The maps that he references in this article are small and hard to read so I didn't bother to link them here. You can go to the website linked above if you have eagle eyes and would like to try and read them. smiling I added the maps below that I think show most of the areas he discusses. (Note that the bottom map shows 1922 borders.)


Although the core issue of the Arab-Israeli conflict has been the Palestine question, water has been a continuous matter of dispute that is intrinsically linked to it. Because half of Israel’s water demands are being met outside of its internationally recognized borders (Scheumann-Schiffler p.50), water rights between Israel and Palestine are directly linked to the scope of Palestinian sovereignty. Most of the surface and major ground water resources in the Jordan River basin are trans-boundary. Thus, a regional water settlement will depend on the outcome of the entire peace resolution.

The root of the Arab-Israeli water issue can be traced back to 9 March 1916, when the Sykes-Picot Agreement was signed between the British and the French. The agreement divided the Middle East into regions of British and French control; however, it made no direct mention of water rights. "The spheres of influence of the Sykes-Picot Agreement would have left the watersheds in the region divided in a particularly convoluted manner; the Litani and Jordan headwaters to just south of the Huleh region would be French; the Sea of Galilee would be divided between international and French zones; the Yarmouk Valley would be split between British and French; and the lower stem of the Jordan would be international on the west bank and British on the east." (Wolf p.18)
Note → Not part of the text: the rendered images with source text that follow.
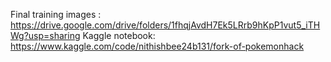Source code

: Final training images : https://drive.google.com/drive/folders/1fhqjAvdH7Ek5LRrb9hKpP1vut5_iTHWg?usp=sharing
Kaggle notebook: https://www.kaggle.com/code/nithishbee24b131/fork-of-pokemonhack

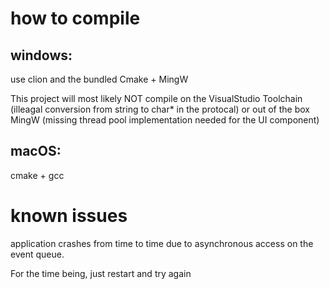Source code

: # how to compile

## windows:

use clion and the bundled Cmake + MingW

This project will most likely NOT compile on the VisualStudio Toolchain (illeagal conversion from string to char* in the protocal) or out of the box MingW (missing thread pool implementation needed for the UI component)

## macOS:

cmake + gcc

# known issues

application crashes from time to time due to asynchronous access on the event queue.

For the time being, just restart and try again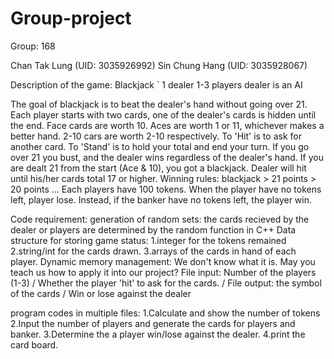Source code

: # Group-project

Group: 168

Chan Tak Lung (UID: 3035926992)
Sin Chung Hang (UID: 3035928067)


Description of the game: Blackjack
`
1 dealer 1-3 players
dealer is an AI

The goal of blackjack is to beat the dealer's hand without going over 21.
Each player starts with two cards, one of the dealer's cards is hidden until the end.
Face cards are worth 10. Aces are worth 1 or 11, whichever makes a better hand. 2-10 cars are worth 2-10 respectively.
To 'Hit' is to ask for another card. To 'Stand' is to hold your total and end your turn.
If you go over 21 you bust, and the dealer wins regardless of the dealer's hand.
If you are dealt 21 from the start (Ace & 10), you got a blackjack.
Dealer will hit until his/her cards total 17 or higher.
Winning rules: blackjack > 21 points > 20 points ...
Each players have 100 tokens. When the player have no tokens left, player lose. Instead, if the banker have no tokens left, the player win.

Code requirement:
generation of random sets: the cards recieved by the dealer or players are determined by the random function in C++
Data structure for storing game status: 1.integer for the tokens remained 2.string/int for the cards drawn. 3.arrays of the cards in hand of each player.
Dynamic memory management: We don't know what it is. May you teach us how to apply it into our project?
File input: Number of the players (1-3) / Whether the player 'hit' to ask for the cards. / 
File output: the symbol of the cards / Win or lose against the dealer

program codes in multiple files: 1.Calculate and show the number of tokens 2.Input the number of players and generate the cards for players and banker. 3.Determine the a player win/lose against the dealer. 4.print the card board.
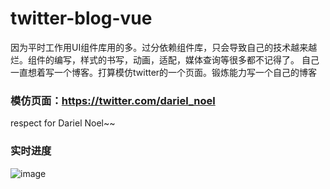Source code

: # twitter-blog-vue

因为平时工作用UI组件库用的多。过分依赖组件库，只会导致自己的技术越来越烂。组件的编写，样式的书写，动画，适配，媒体查询等很多都不记得了。
自己一直想着写一个博客。打算模仿twitter的一个页面。锻炼能力写一个自己的博客

### 模仿页面：https://twitter.com/dariel_noel 

respect for Dariel Noel~~

### 实时进度
![image](https://github.com/pppercyWang/twitter-blog-vue/blob/master/public/img/demo.png)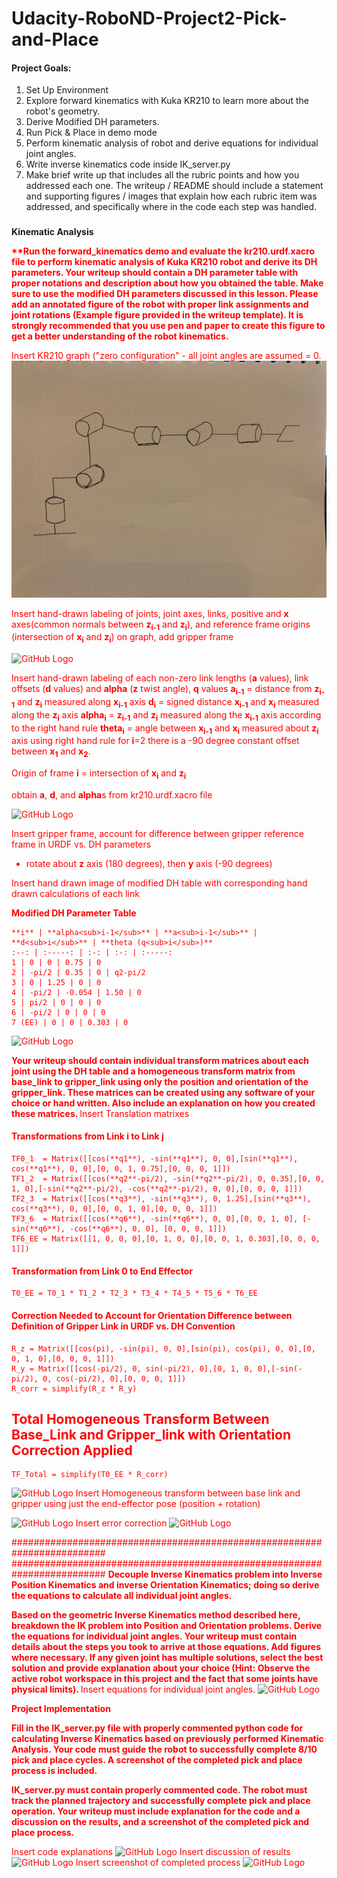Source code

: # **Udacity-RoboND-Project2-Pick-and-Place**


#### **Project Goals:**

 1. Set Up Environment
 2. Explore forward kinematics with Kuka KR210 to learn more about the robot's geometry.
 3. Derive Modified DH parameters.
 4. Run Pick & Place in demo mode
 5. Perform kinematic analysis of robot and derive equations for individual joint angles.
 6. Write inverse kinematics code inside IK_server.py
 7. Make brief write up that includes all the rubric points and how you addressed each one.  The writeup / README should include a statement and supporting figures / images that explain how each rubric item was addressed, and specifically where in the code each step was handled. 

###
**Kinematic Analysis**

<font color="red">
<strong> 
**Run the forward_kinematics demo and evaluate the kr210.urdf.xacro file to perform kinematic analysis of Kuka KR210 robot and derive its DH parameters.  Your writeup should contain a DH parameter table with proper notations and description about how you obtained the table. Make sure to use the modified DH parameters discussed in this lesson. Please add an annotated figure of the robot with proper link assignments and joint rotations (Example figure provided in the writeup template). It is strongly recommended that you use pen and paper to create this figure to get a better understanding of the robot kinematics.
</strong>

Insert KR210 graph ("zero configuration" - all joint angles are assumed = 0.
![Kuka KR210 Graph](/images/IMG_0084%20(2).jpg)

Insert hand-drawn labeling of joints, joint axes, links, positive and <strong>x</strong> axes(common normals between <strong>z<sub>i-1</sub></strong> and <strong>z<sub>i</sub></strong>), and reference frame origins (intersection of <strong>x<sub>i</sub></strong> and <strong>z<sub>i</sub></strong>) on graph, add gripper frame

![GitHub Logo](/images/logo.png)

Insert hand-drawn labeling of each non-zero link lengths (<strong>a</strong> values), link offsets (<strong>d</strong> values) and <strong>alpha</strong> (<strong>z</strong> twist angle), <strong>q</strong> values
  <strong>a<sub>i-1</sub></strong> = distance from <strong>z<sub>i-1</sub></strong> and <strong>z<sub>i</sub></strong> measured along <strong>x<sub>i-1</sub></strong> axis
  <strong>d<sub>i</sub></strong> = signed distance <strong>x<sub>i-1</sub></strong> and <strong>x<sub>i</sub></strong> measured along the <strong>z<sub>i</sub></strong> axis
 <strong>alpha<sub>i</sub></strong> = <strong>z<sub>i-1</sub></strong> and <strong>z<sub>i</sub></strong> measured along the <strong>x<sub>i-1</sub></strong> axis according to the right hand rule
 <strong>theta<sub>i</sub></strong> = angle between <strong>x<sub>i-1</sub></strong> and <strong>x<sub>i</sub></strong> measured about <strong>z<sub>i</sub></strong> axis using right hand rule
    for <strong>i</strong>=2 there is a -90 degree constant offset between <strong>x<sub>1</sub></strong> and <strong>x<sub>2</sub></strong>.

Origin of frame **i** = intersection of **x<sub>i</sub>** and **z<sub>i</sub>**

  obtain <strong>a</strong>, <strong>d</strong>, and <strong>alpha</strong>s from kr210.urdf.xacro file

![GitHub Logo](/images/logo.png)

Insert gripper frame, account for difference between gripper reference frame in URDF vs. DH parameters
 - rotate about <strong>z</strong> axis (180 degrees), then <strong>y</strong> axis (-90 degrees)

Insert hand drawn image of modified DH table with corresponding hand drawn calculations of each link

<strong>Modified DH Parameter Table</strong>

    **i** | **alpha<sub>i-1</sub>** | **a<sub>i-1</sub>** | **d<sub>i</sub>** | **theta (q<sub>i</sub>)**
    :--: | :-----: | :-: | :-: | :-----:
    1 | 0 | 0 | 0.75 | 0
    2 | -pi/2 | 0.35 | 0 | q2-pi/2
    3 | 0 | 1.25 | 0 | 0
    4 | -pi/2 | -0.054 | 1.50 | 0
    5 | pi/2 | 0 | 0 | 0
    6 | -pi/2 | 0 | 0 | 0
    7 (EE) | 0 | 0 | 0.303 | 0 



![GitHub Logo](/images/logo.png)

<strong>
Your writeup should contain individual transform matrices about each joint using the DH table and a homogeneous transform matrix from base_link to gripper_link using only the position and orientation of the gripper_link. These matrices can be created using any software of your choice or hand written. Also include an explanation on how you created these matrices.
 </strong>
Insert Translation matrixes

#### Transformations from Link i to Link j
    TF0_1  = Matrix([[cos(**q1**), -sin(**q1**), 0, 0],[sin(**q1**), cos(**q1**), 0, 0],[0, 0, 1, 0.75],[0, 0, 0, 1]])  
    TF1_2  = Matrix([[cos(**q2**-pi/2), -sin(**q2**-pi/2), 0, 0.35],[0, 0, 1, 0],[-sin(**q2**-pi/2), -cos(**q2**-pi/2), 0, 0],[0, 0, 0, 1]])  
    TF2_3  = Matrix([[cos(**q3**), -sin(**q3**), 0, 1.25],[sin(**q3**), cos(**q3**), 0, 0],[0, 0, 1, 0],[0, 0, 0, 1]])  
    TF3_6  = Matrix([[cos(**q6**), -sin(**q6**), 0, 0],[0, 0, 1, 0], [-sin(**q6**), -cos(**q6**), 0, 0], [0, 0, 0, 1]])  
    TF6_EE = Matrix([[1, 0, 0, 0],[0, 1, 0, 0],[0, 0, 1, 0.303],[0, 0, 0, 1]])  

#### Transformation from Link 0 to End Effector
    T0_EE = T0_1 * T1_2 * T2_3 * T3_4 * T4_5 * T5_6 * T6_EE  

#### Correction Needed to Account for Orientation Difference between Definition of Gripper Link in URDF vs. DH Convention
    R_z = Matrix([[cos(pi), -sin(pi), 0, 0],[sin(pi), cos(pi), 0, 0],[0, 0, 1, 0],[0, 0, 0, 1]])  
    R_y = Matrix([[cos(-pi/2), 0, sin(-pi/2), 0],[0, 1, 0, 0],[-sin(-pi/2), 0, cos(-pi/2), 0],[0, 0, 0, 1]])  
    R_corr = simplify(R_z * R_y)  

## Total Homogeneous Transform Between Base_Link and Gripper_link with Orientation Correction Applied
    TF_Total = simplify(T0_EE * R_corr)  

![GitHub Logo](/images/logo.png)
Insert Homogeneous transform between base link and gripper using just the end-effector pose (position + rotation)


![GitHub Logo](/images/logo.png)
Insert error correction
![GitHub Logo](/images/logo.png)


#########################################################################
#########################################################################
<strong>
Decouple Inverse Kinematics problem into Inverse Position Kinematics and inverse Orientation Kinematics; doing so derive the equations to calculate all individual joint angles.
 
Based on the geometric Inverse Kinematics method described here, breakdown the IK problem into Position and Orientation problems. Derive the equations for individual joint angles. Your writeup must contain details about the steps you took to arrive at those equations. Add figures where necessary. If any given joint has multiple solutions, select the best solution and provide explanation about your choice (Hint: Observe the active robot workspace in this project and the fact that some joints have physical limits).
</strong>
Insert equations for individual joint angles.
![GitHub Logo](/images/logo.png)

<strong>
Project Implementation
 
Fill in the IK_server.py file with properly commented python code for calculating Inverse Kinematics based on previously performed Kinematic Analysis. Your code must guide the robot to successfully complete 8/10 pick and place cycles. A screenshot of the completed pick and place process is included.
 
IK_server.py must contain properly commented code. The robot must track the planned trajectory and successfully complete pick and place operation. Your writeup must include explanation for the code and a discussion on the results, and a screenshot of the completed pick and place process.
</strong>

Insert code explanations
![GitHub Logo](/images/logo.png)
Insert discussion of results
![GitHub Logo](/images/logo.png)
Insert screenshot of completed process
![GitHub Logo](/images/logo.png)
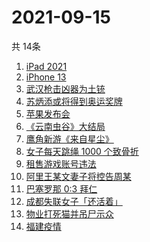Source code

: # 2021-09-15
  共 14条

  <!-- BEGIN -->
  <!-- 最后更新时间:Wed Sep 15 2021 08:12:08 GMT+0000 (Coordinated Universal Time) -->
  1. [iPad 2021](https://www.zhihu.com/search?q=ipad2021)
1. [iPhone 13](https://www.zhihu.com/search?q=iphone13)
1. [武汉枪击凶器为土铳](https://www.zhihu.com/search?q=武汉枪击)
1. [苏炳添或将得到奥运奖牌 ](https://www.zhihu.com/search?q=苏炳添)
1. [苹果发布会](https://www.zhihu.com/search?q=苹果发布会)
1. [《云南虫谷》大结局](https://www.zhihu.com/search?q=云南虫谷)
1. [鹰角新游《来自星尘》](https://www.zhihu.com/search?q=来自星尘)
1. [女子每天跳绳 1000 个致骨折](https://www.zhihu.com/search?q=跳绳)
1. [租售游戏账号违法](https://www.zhihu.com/search?q=租号)
1. [阿里王某文妻子将控告周某](https://www.zhihu.com/search?q=王某文)
1. [巴塞罗那 0:3 拜仁](https://www.zhihu.com/search?q=拜仁)
1. [成都失联女子「还活着」](https://www.zhihu.com/search?q=成都女子失联)
1. [物业打死猫并吊尸示众](https://www.zhihu.com/search?q=物业打死猫)
1. [福建疫情](https://www.zhihu.com/search?q=莆田疫情)
  <!-- END -->
  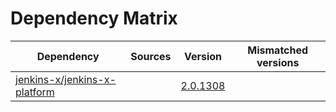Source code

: # Dependency Matrix

Dependency | Sources | Version | Mismatched versions
---------- | ------- | ------- | -------------------
[jenkins-x/jenkins-x-platform](https://github.com/jenkins-x/jenkins-x-platform.git) |  | [2.0.1308](https://github.com/jenkins-x/jenkins-x-platform/releases/tag/v2.0.1308) | 
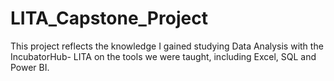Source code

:# LITA_Capstone_Project
This project reflects the knowledge I gained studying Data Analysis with the IncubatorHub- LITA on the tools we were taught, including Excel, SQL and Power BI.
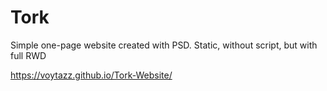# Tork

Simple one-page website created with PSD. Static, without script, but with full RWD

https://voytazz.github.io/Tork-Website/
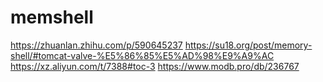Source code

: # memshell

https://zhuanlan.zhihu.com/p/590645237
https://su18.org/post/memory-shell/#tomcat-valve-%E5%86%85%E5%AD%98%E9%A9%AC
https://xz.aliyun.com/t/7388#toc-3
https://www.modb.pro/db/236767
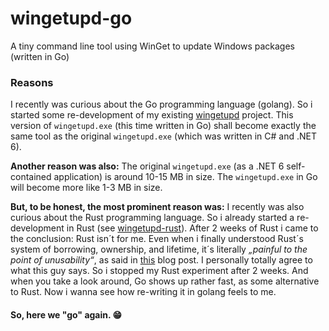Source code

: # wingetupd-go
A tiny command line tool using WinGet to update Windows packages (written in Go) 

### Reasons

I recently was curious about the Go programming language (golang). So i started some re-development of my existing [wingetupd](https://github.com/MBODM/wingetupd) project. This version of `wingetupd.exe` (this time written in Go) shall become exactly the same tool as the original `wingetupd.exe` (which was written in C# and .NET 6).

__Another reason was also:__ The original `wingetupd.exe` (as a .NET 6 self-contained application) is around 10-15 MB in size. The `wingetupd.exe` in Go will become more like 1-3 MB in size.

__But, to be honest, the most prominent reason was:__ I recently was also curious about the Rust programming language. So i already started a re-development in Rust (see [wingetupd-rust](https://github.com/MBODM/wingetupd-rust)). After 2 weeks of Rust i came to the conclusion: Rust isn´t for me. Even when i finally understood Rust´s system of borrowing, ownership, and lifetime, it´s literally _„painful to the point of unusability“_, as said in [this](http://esr.ibiblio.org/?p=7294) blog post. I personally totally agree to what this guy says. So i stopped my Rust experiment after 2 weeks. And when you take a look around, Go shows up rather fast, as some alternative to Rust. Now i wanna see how re-writing it in golang feels to me.

#### So, here we "go" again. 😁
As World War I drew to a close in 1918 and the outcome became evident, each party with national interests in the region began adding water resources to its claims. The Zionist position formulated its boundary plan on three requirements: historic, strategic, and economic considerations.(Wolf p.22). The economic consideration was based on water. The vast number of immigrants would require large-scale irrigation. Additionally, because the region was devoid of the rich fossil fuels of the gulf region, hydroelectricity was the only other alternative for power. "The plans were completely dependent on the acquisition of the headwaters of the Jordan, the Litani River, the snows of the Hermon, the Yarmouk and its tributaries". (Wolf p.20)

Emir Feisal represented the Arab delegation and supported the Zionist’s position in part, because he saw it as useful in his own nationalist aspirations. Feisal and Chaim Weizman mutually agreed that all water and farm boundary issues should be settled between the two parties. However, Feisal abstained from negotiations for Lebanon (because it was largely Christian and had its own delegates) and Palestine.

Once testimony from all concerned parties had been heard, the plan for drawing the boundaries between the mandates was left for the British and French to decide. On 4 December 1920, a final boundary agreement was reached between the British and French. Although the consideration for water resources had been important, it was clear that the boundary decision had been based on British and French rights to railroads, pipelines and political alliances. The boundaries were drawn in a manner in which no developing state could fully achieve its historic, strategic, and economic goals. The Palestinian boundaries were particularly unfavorable, guaranteeing a long running dispute.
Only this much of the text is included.